Es geht nicht um Voyerismus, es geht nicht um Dokumentation, sondern es geht darum, ein Bild zu schaffen, was man sich gerne anschaut und sich vielleicht ins Zimmer hängt, weil es einfach schön ist, das letzte Bild von seinem geliebten Menschen anzusehen.
Viabilia: Ihre Bilder strahlen etwas ganz Besonderes aus. Inwieweit ist es notwendig, die verstorbenen Personen persönlich zu kennen, um sie richtig ins Bild zu rücken?
Foto: © Dr. Martin Kreuels
Dr. Martin Kreuels: Ich kenne die Verstorbenen nicht. Die Vorgehensweise ist folgendermaßen: die Beauftragung erfolgt über die Bestatterin Angela Thieme. Die Bestatterin selbst vermittelt eine große persönliche Wärme. Wenn ich dann zum Fotografieren gerufen werde, ist sie immer dabei. Sie erzählt mir von dem Verstorbenen. Ich muss erst eine Weile um den Toten herumgehen.
Fotos: © Dr. Martin Kreuels
Ich berühre ihn nicht, und ich verändere ihn nicht.
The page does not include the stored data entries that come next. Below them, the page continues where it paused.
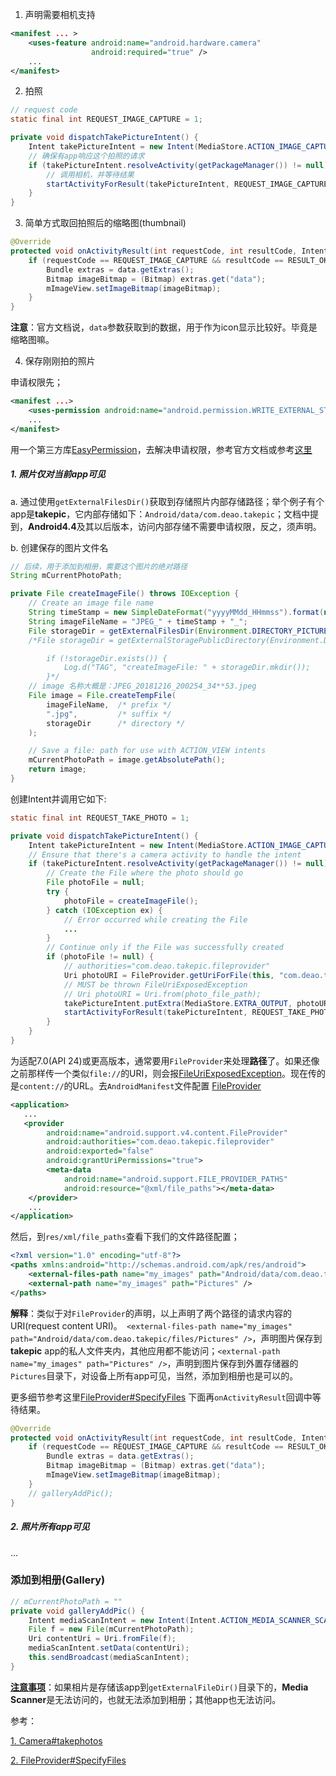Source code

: 

1. 声明需要相机支持

```xml
<manifest ... >
    <uses-feature android:name="android.hardware.camera"
                  android:required="true" />
    ...
</manifest>
```

2. 拍照

```java
// request code
static final int REQUEST_IMAGE_CAPTURE = 1;

private void dispatchTakePictureIntent() {
    Intent takePictureIntent = new Intent(MediaStore.ACTION_IMAGE_CAPTURE);
    // 确保有app响应这个拍照的请求
    if (takePictureIntent.resolveActivity(getPackageManager()) != null) {
        // 调用相机，并等待结果
        startActivityForResult(takePictureIntent, REQUEST_IMAGE_CAPTURE);
    }
}
```

3. 简单方式取回拍照后的缩略图(thumbnail)

```java
@Override
protected void onActivityResult(int requestCode, int resultCode, Intent data) {
    if (requestCode == REQUEST_IMAGE_CAPTURE && resultCode == RESULT_OK) {
        Bundle extras = data.getExtras();
        Bitmap imageBitmap = (Bitmap) extras.get("data");
        mImageView.setImageBitmap(imageBitmap);
    }
}
```

**注意**：官方文档说，`data`参数获取到的数据，用于作为icon显示比较好。毕竟是缩略图嘛。

4. 保存刚刚拍的照片

申请权限先；

```xml
<manifest ...>
    <uses-permission android:name="android.permission.WRITE_EXTERNAL_STORAGE" />
    ...
</manifest>
```

用一个第三方库[EasyPermission](https://github.com/googlesamples/easypermissions)，去解决申请权限，参考官方文档或参考[这里](https://www.jianshu.com/p/0bbd2445f473)

##### 1. 照片仅对当前app可见

a. 通过使用`getExternalFilesDir()`获取到存储照片内部存储路径；举个例子有个app是**takepic**，它内部存储如下：`Android/data/com.deao.takepic`；文档中提到，**Android4.4**及其以后版本，访问内部存储不需要申请权限，反之，须声明。

b. 创建保存的图片文件名

```java
// 后续，用于添加到相册，需要这个图片的绝对路径
String mCurrentPhotoPath;

private File createImageFile() throws IOException {
    // Create an image file name
    String timeStamp = new SimpleDateFormat("yyyyMMdd_HHmmss").format(new Date());
    String imageFileName = "JPEG_" + timeStamp + "_";
    File storageDir = getExternalFilesDir(Environment.DIRECTORY_PICTURES);
    /*File storageDir = getExternalStoragePublicDirectory(Environment.DIRECTORY_PICTURES);

        if (!storageDir.exists()) {
            Log.d("TAG", "createImageFile: " + storageDir.mkdir());
        }*/
    // image 名称大概是：JPEG_20181216_200254_34**53.jpeg
    File image = File.createTempFile(
        imageFileName,  /* prefix */
        ".jpg",         /* suffix */
        storageDir      /* directory */
    );

    // Save a file: path for use with ACTION_VIEW intents
    mCurrentPhotoPath = image.getAbsolutePath();
    return image;
}
```

创建Intent并调用它如下:

```java
static final int REQUEST_TAKE_PHOTO = 1;

private void dispatchTakePictureIntent() {
    Intent takePictureIntent = new Intent(MediaStore.ACTION_IMAGE_CAPTURE);
    // Ensure that there's a camera activity to handle the intent
    if (takePictureIntent.resolveActivity(getPackageManager()) != null) {
        // Create the File where the photo should go
        File photoFile = null;
        try {
            photoFile = createImageFile();
        } catch (IOException ex) {
            // Error occurred while creating the File
            ...
        }
        // Continue only if the File was successfully created
        if (photoFile != null) {
            // authorities="com.deao.takepic.fileprovider"
            Uri photoURI = FileProvider.getUriForFile(this, "com.deao.takepic.fileprovider", photoFile);
            // MUST be thrown FileUriExposedException
            // Uri photoURI = Uri.from(photo_file_path);
            takePictureIntent.putExtra(MediaStore.EXTRA_OUTPUT, photoURI);
            startActivityForResult(takePictureIntent, REQUEST_TAKE_PHOTO);
        }
    }
}
```

为适配7.0(API 24)或更高版本，通常要用`FileProvider`来处理**路径**了。如果还像之前那样传一个类似`file://`的URI，则会报[FileUriExposedException](https://developer.android.com/reference/android/os/FileUriExposedException.html)。现在传的是`content://`的URL。去`AndroidManifest`文件配置 [FileProvider](https://developer.android.com/reference/android/support/v4/content/FileProvider.html)

```xml
<application>
   ...
   <provider
        android:name="android.support.v4.content.FileProvider"
        android:authorities="com.deao.takepic.fileprovider"
        android:exported="false"
        android:grantUriPermissions="true">
        <meta-data
            android:name="android.support.FILE_PROVIDER_PATHS"
            android:resource="@xml/file_paths"></meta-data>
    </provider>
    ...
</application>
```

然后，到`res/xml/file_paths`查看下我们的文件路径配置；

```xml
<?xml version="1.0" encoding="utf-8"?>
<paths xmlns:android="http://schemas.android.com/apk/res/android">
    <external-files-path name="my_images" path="Android/data/com.deao.takepic/files/Pictures" />
    <external-path name="my_images" path="Pictures" />
</paths>
```

**解释**：类似于对`FileProvider`的声明，以上声明了两个路径的请求内容的URI(request content URI)。` <external-files-path name="my_images" path="Android/data/com.deao.takepic/files/Pictures" />`，声明图片保存到**takepic** app的私人文件夹内，其他应用都不能访问；`<external-path name="my_images" path="Pictures" />`，声明到图片保存到外置存储器的`Pictures`目录下，对设备上所有app可见，当然，添加到相册也是可以的。

更多细节参考这里[FileProvider#SpecifyFiles](https://developer.android.com/reference/android/support/v4/content/FileProvider#SpecifyFiles)
下面再`onActivityResult`回调中等待结果。

```java
@Override
protected void onActivityResult(int requestCode, int resultCode, Intent data) {
    if (requestCode == REQUEST_IMAGE_CAPTURE && resultCode == RESULT_OK) {
        Bundle extras = data.getExtras();
        Bitmap imageBitmap = (Bitmap) extras.get("data");
        mImageView.setImageBitmap(imageBitmap);
    }
    // galleryAddPic();
}

```

##### 2. 照片所有app可见
...




### 添加到相册(Gallery)
```java
// mCurrentPhotoPath = ""
private void galleryAddPic() {
    Intent mediaScanIntent = new Intent(Intent.ACTION_MEDIA_SCANNER_SCAN_FILE);
    File f = new File(mCurrentPhotoPath);
    Uri contentUri = Uri.fromFile(f);
    mediaScanIntent.setData(contentUri);
    this.sendBroadcast(mediaScanIntent);
}
```

**[注意事项](https://developer.android.com/training/camera/photobasics)**：如果相片是存储该app到`getExternalFileDir()`目录下的，**Media Scanner**是无法访问的，也就无法添加到相册；其他app也无法访问。


参考：

[1. Camera#takephotos](https://developer.android.com/training/camera/photobasics)

[2. FileProvider#SpecifyFiles](https://developer.android.com/reference/android/support/v4/content/FileProvider#SpecifyFiles)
Ich will einen Winkel finden, wo der bzw. die Verstorbene attraktiv aussieht. In der Zeit des Betrachtens erzählt mir die Bestatterin über die verstorbene Person: wie sie gestorben ist, was sie gemacht hat in ihrem Leben. Das zeigt sich zum Beispiel an den Händen. Es gibt Akademikerhände und Hände, mit denen gearbeitet worden ist, wo der Verstorbene zum Beispiel Bauer war. Das kann man wunderbar darstellen.
Vielen Dank für dieses spannende Interview und die beeindruckenden Bilder!
Dr. Martin Kreuels war bis 2009 Biologe, genauer Arachnologe. Nach dem Tod seiner Frau begann seine Neuorientierung als Autor und Fotograf. Seit 2018 hat er sich umorientiert und arbeitet wieder an erster Stelle in seinem ursprünglichen Fachgebiet im Naturschutz.